A reflection: Bill's time at WRAL
"He's reliably helped viewers begin their day with a perfect blend of credibility and personality," WRAL News Director Rick Gall said. "Bill has been able to really connect with morning viewers, who've appreciated his upbeat outlook and personable delivery. He's someone you would welcome to sit at the breakfast table."
A graduate of the University of North Carolina at Chapel Hill, Bill started his career in radio. He worked at stations in Raleigh, Norfolk, Va., and Houston before becoming news director of WRAL-FM and the North Carolina News Network. Bill joined WRAL-TV in 1984 and has worked behind the scenes, in the field, as the Tar Heel Traveler and from the anchor desk.
"Bill is a true journalist who understands and cares about the stories he's sharing. He's one of the best at breaking news and continuous coverage," Gall said.
Bill covered Pope John Paul II's visit in 1987, national political conventions and President Obama's second inauguration. He interviewed President George H.W. Bush, first lady Barbara Bush, evangelist Rev. Billy Graham and the late CBS News correspondent Charles Kuralt. His exemplary reporting on the environment led to testimony before Congress in 1991 about the Navy's dumping of plastic waste off the North Carolina coast and helped prompt major changes in regulations.
"I will miss the excitement of the newsroom when a big story is unfolding," Bill said. "In these moments, we are covering history when it’s red hot, when it’s full of electricity and sparks are flying in every direction. I love being part of a great news team that can quickly thrust itself into a huge breaking story with many angles and deliver meaningful stories to the people at home on various news platforms."

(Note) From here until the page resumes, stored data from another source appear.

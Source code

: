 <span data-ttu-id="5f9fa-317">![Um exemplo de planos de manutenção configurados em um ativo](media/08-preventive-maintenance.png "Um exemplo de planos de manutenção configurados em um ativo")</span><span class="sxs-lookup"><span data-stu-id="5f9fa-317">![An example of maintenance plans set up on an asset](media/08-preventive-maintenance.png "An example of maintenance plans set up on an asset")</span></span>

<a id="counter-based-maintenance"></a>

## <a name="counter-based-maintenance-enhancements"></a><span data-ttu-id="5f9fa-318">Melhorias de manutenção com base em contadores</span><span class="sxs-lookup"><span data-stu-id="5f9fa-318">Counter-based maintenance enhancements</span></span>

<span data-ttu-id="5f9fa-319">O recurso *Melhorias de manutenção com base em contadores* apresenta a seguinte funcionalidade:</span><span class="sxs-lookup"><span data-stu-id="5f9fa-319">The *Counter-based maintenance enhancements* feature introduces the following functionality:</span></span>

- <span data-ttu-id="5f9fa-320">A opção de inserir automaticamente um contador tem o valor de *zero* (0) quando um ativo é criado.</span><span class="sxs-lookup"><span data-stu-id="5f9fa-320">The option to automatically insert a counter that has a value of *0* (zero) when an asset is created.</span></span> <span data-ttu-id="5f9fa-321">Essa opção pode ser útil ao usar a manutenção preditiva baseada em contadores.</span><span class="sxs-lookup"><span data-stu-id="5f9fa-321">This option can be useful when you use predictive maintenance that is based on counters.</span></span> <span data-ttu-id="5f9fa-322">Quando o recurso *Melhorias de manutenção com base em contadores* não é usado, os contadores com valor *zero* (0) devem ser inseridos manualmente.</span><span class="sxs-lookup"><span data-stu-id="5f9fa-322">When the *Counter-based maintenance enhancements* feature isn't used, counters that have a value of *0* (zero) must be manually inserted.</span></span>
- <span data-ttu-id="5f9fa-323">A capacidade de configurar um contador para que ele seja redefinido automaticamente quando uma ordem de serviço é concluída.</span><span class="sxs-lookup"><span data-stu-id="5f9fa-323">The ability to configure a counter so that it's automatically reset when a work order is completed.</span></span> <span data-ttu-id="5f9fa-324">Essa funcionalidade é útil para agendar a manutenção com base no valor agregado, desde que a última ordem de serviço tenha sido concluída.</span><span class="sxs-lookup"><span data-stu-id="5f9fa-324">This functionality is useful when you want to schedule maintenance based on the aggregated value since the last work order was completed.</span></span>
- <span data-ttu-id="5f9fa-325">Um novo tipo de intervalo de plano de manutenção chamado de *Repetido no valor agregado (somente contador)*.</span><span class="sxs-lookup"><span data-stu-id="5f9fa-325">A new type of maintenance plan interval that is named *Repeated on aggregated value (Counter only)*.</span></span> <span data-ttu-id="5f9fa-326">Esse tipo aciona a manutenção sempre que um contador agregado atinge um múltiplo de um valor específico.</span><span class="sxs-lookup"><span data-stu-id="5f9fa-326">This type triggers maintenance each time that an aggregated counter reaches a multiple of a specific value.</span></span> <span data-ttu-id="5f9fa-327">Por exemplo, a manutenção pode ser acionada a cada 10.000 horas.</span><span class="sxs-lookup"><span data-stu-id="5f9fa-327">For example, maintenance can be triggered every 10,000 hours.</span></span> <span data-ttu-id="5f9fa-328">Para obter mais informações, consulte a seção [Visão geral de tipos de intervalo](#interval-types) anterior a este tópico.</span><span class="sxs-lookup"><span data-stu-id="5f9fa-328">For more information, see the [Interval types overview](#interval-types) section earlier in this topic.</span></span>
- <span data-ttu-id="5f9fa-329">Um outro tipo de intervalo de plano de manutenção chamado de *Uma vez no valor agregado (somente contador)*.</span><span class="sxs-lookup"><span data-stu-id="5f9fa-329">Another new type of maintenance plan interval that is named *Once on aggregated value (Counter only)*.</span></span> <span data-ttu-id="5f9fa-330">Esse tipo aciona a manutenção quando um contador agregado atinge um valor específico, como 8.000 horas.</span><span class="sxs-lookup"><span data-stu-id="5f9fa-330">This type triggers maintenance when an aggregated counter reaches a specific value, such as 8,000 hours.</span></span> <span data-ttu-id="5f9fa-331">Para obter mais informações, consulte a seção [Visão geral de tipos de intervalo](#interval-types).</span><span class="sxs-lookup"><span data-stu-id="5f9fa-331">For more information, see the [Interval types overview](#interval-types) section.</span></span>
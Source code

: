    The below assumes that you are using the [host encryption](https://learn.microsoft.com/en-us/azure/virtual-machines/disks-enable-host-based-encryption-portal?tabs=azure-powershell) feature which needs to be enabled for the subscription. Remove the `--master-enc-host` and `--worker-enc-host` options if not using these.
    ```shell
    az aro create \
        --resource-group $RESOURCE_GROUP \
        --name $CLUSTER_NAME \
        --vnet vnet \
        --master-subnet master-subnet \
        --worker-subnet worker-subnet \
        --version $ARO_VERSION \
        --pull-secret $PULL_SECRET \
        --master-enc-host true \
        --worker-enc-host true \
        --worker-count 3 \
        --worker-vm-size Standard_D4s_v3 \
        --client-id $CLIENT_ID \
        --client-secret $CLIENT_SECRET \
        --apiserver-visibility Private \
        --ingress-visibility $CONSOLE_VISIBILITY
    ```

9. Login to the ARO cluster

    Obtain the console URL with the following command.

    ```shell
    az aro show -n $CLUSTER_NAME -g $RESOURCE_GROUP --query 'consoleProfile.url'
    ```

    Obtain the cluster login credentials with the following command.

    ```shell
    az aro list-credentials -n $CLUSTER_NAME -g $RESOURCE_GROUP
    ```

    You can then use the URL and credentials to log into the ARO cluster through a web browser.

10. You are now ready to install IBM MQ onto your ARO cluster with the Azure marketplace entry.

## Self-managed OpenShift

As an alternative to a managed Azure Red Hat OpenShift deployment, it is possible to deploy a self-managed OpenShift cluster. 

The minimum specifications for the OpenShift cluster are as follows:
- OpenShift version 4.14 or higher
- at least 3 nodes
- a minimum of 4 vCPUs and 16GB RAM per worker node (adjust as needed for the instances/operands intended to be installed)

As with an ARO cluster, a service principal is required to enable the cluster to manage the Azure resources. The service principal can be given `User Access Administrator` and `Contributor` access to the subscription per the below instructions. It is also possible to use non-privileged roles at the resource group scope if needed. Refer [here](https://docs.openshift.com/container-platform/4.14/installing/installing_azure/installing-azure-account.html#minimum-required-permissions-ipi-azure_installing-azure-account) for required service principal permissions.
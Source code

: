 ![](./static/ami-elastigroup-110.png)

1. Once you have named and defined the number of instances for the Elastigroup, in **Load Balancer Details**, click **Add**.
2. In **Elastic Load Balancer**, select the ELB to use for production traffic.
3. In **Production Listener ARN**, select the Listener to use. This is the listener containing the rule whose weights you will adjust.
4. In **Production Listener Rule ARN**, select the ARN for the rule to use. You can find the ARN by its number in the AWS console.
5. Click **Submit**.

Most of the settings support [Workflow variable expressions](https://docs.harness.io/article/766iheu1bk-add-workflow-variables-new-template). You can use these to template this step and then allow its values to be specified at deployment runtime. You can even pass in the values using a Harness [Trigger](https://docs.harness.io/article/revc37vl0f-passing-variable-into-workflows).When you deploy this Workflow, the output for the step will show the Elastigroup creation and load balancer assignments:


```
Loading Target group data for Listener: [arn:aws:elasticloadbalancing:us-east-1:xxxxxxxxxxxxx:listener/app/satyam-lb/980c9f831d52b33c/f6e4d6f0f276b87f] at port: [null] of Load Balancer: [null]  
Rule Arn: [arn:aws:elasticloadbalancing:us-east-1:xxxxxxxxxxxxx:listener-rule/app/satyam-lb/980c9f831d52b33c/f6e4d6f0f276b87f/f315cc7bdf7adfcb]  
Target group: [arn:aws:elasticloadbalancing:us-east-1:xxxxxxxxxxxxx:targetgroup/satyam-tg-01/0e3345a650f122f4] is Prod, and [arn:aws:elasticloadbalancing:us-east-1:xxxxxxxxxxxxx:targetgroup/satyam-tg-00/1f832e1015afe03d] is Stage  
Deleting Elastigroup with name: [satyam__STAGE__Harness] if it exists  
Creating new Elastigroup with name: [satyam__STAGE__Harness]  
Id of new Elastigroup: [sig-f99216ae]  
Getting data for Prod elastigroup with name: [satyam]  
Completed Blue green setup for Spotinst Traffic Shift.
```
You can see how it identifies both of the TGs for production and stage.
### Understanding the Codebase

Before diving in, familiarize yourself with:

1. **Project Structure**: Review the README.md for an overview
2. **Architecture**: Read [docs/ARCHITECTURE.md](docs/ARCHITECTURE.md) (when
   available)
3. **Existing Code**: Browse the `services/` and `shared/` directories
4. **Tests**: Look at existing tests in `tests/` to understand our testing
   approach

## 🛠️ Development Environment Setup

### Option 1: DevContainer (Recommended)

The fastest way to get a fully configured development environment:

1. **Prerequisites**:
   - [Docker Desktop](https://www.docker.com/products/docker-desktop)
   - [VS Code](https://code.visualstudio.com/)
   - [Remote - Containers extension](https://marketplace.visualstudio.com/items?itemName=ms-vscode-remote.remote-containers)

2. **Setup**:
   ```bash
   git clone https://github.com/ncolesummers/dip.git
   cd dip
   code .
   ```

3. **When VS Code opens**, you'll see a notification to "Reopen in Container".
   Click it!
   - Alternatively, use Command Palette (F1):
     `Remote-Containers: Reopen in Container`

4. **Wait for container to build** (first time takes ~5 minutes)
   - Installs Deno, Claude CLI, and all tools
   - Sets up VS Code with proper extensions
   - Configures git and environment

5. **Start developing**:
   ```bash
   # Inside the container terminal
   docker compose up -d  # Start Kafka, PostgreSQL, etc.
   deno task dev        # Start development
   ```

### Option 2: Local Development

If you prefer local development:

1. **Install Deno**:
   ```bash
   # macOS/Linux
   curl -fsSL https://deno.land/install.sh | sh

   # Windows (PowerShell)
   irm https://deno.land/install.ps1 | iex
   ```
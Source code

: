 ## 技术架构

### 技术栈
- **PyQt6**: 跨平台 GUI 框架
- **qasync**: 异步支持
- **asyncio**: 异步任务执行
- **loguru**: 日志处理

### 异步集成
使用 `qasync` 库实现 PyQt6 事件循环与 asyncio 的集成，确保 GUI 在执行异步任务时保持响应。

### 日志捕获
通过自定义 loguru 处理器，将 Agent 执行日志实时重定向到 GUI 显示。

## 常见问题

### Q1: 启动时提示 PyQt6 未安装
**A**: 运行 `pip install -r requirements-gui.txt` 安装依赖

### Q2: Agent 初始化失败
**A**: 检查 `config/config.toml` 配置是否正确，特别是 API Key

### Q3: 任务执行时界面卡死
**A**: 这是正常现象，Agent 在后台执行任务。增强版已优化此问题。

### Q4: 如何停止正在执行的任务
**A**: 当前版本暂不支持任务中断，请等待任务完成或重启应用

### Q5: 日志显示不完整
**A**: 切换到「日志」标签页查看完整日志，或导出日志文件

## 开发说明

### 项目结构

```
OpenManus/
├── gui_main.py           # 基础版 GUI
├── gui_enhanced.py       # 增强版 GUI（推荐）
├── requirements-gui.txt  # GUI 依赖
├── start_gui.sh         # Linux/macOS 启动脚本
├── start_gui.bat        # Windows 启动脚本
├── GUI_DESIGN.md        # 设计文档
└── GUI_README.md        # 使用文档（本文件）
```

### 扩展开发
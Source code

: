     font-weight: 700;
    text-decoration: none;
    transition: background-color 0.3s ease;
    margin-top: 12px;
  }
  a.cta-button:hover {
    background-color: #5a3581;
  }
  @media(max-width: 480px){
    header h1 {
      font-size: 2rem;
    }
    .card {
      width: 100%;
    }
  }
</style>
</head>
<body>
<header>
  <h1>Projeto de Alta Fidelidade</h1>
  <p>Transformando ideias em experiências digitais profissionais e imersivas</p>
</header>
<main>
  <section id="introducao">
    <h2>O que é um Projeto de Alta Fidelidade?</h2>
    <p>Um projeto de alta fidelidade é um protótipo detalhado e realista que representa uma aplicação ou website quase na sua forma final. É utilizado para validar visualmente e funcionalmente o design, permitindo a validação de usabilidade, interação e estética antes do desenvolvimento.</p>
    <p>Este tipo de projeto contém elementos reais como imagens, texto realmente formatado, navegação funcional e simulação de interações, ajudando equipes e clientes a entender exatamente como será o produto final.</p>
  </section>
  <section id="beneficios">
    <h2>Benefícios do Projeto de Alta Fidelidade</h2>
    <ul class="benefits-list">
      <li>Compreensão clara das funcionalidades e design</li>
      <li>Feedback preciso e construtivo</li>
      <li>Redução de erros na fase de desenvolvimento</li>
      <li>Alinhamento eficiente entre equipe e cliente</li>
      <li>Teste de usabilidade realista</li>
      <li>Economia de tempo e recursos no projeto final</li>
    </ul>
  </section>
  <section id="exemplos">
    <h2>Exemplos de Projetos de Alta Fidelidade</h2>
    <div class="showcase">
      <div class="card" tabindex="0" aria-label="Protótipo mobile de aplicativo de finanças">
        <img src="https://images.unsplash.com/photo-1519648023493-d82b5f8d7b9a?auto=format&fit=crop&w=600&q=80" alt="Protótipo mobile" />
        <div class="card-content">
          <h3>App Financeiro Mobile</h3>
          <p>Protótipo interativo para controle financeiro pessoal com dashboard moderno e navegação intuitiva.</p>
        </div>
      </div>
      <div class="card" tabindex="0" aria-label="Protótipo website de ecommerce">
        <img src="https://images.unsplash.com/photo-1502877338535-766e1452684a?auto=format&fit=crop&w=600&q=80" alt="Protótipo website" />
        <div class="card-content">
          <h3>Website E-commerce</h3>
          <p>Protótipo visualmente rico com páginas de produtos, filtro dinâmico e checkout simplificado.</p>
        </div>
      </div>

Bill has won more than 70 major news awards, including two Peabody Awards, often referred to as the Pulitzer Prize of broadcasting. He has produced several award-winning documentaries for WRAL-TV, including "Troubled Rivers," which won the National Society of Professional Journalists' Distinguished Public Service Award. He is also the long-time co-host of the WRAL Raleigh Christmas Parade.
"His contributions on and off the air are vast and impressive," Gall said.
Beyond broadcasting, Bill is an accomplished musician. He has seen eight CDs ranked on world music charts, and his music has been performed by the North Carolina Symphony and the Tar River Philharmonic Orchestra. He is a popular storyteller and author of a book featuring his father’s watercolors of western North Carolina.
"I have so many things I want to do when I retire," he said. "I’d like to elevate my skills as a photographer. I’d like to learn how to play the hammered dulcimer. I want to write a second book. I’d love to compose a soundtrack for a movie. I’d like to do some more serious hiking like I did in New Zealand in 2009. I may also take a yoga class. Plus, I want to find new ways to help others through public service."
In retirement, Bill also will get to spend more time with family, including his wife, Cindy, children Lauren and Will and granddaughter Elizabeth.
"I will sleep in just a little bit, but not so much that I miss the sunrise," he said. "That is the most beautiful time of the day. I am most alive in the mornings. That’s my high energy time and creative time."
Bill will certainly have plenty to do when he retires. Expect that to include more storytelling for WRAL.